The events of the Stockholm robbery provide the source material for Robert Budreau’s narrative feature Stockholm; his previous films include That Beautiful Somewhere (2006) and Born to be Blue (2015). The link between this film and the real event is critical because otherwise you’d be likely to dismiss the events portrayed as simply too fantastic to be credible. Unfortunately, the movie version of this story changes key facts and presents a sort of dreamy, wish-fulfillment interpretation that could only be cooked up from the safety of one’s armchair. Budreau tries to have it both ways by opening the film with a title card proclaiming it is “based on an absurd by true story” but fails to pull off the balancing act this story requires. Stockholm doesn’t work as a thriller, lacks psychological insight, and is pretty limited in terms of humor as well, although it may well appeal to people who think on-screen violence is inherently funny and whose love for a flamboyant bad boy and is equalled by their hate for sensible authority figures.

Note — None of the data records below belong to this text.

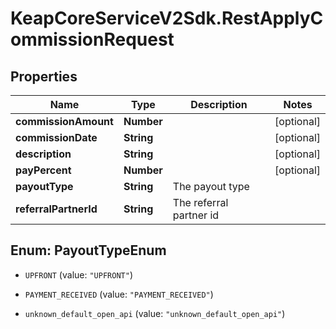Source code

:# KeapCoreServiceV2Sdk.RestApplyCommissionRequest

## Properties

Name | Type | Description | Notes
------------ | ------------- | ------------- | -------------
**commissionAmount** | **Number** |  | [optional] 
**commissionDate** | **String** |  | [optional] 
**description** | **String** |  | [optional] 
**payPercent** | **Number** |  | [optional] 
**payoutType** | **String** | The payout type | 
**referralPartnerId** | **String** | The referral partner id | 



## Enum: PayoutTypeEnum


* `UPFRONT` (value: `"UPFRONT"`)

* `PAYMENT_RECEIVED` (value: `"PAYMENT_RECEIVED"`)

* `unknown_default_open_api` (value: `"unknown_default_open_api"`)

For all the nonsensical nature of this film, it does serve as a vehicle for strong performances by Ethan Hawke, Noomi Rapace, and Mark Strong. Hawke plays the criminal non-mastermind, here named Lars Nystrom, a Swede raised in America who puts on a cheesy disguise, grabs his machine gun and transistor radio, and sets in motion a series of events that he believes will end with him and his criminal buddy Gunnar Sorrensson (Strong) escaping with a cool fortune. Sorensson is clearly the smarter of the two, but he’s not nearly as flamboyant as Nystrom, and thus is relegated to a supporting role. Rapace plays Bianca Lind, a teller who sets off an alarm and is taken hostage as a result. Unfortunately, while Rapace does a great job with the material she is given to work with, her character is just a pawn in a story about men. I’d say we don’t get to learn much about her, but the truth is that we don’t get to learn much about anyone in this film—we see them carry out actions, but Budreau has no interest in exploring their motivations or thought processes.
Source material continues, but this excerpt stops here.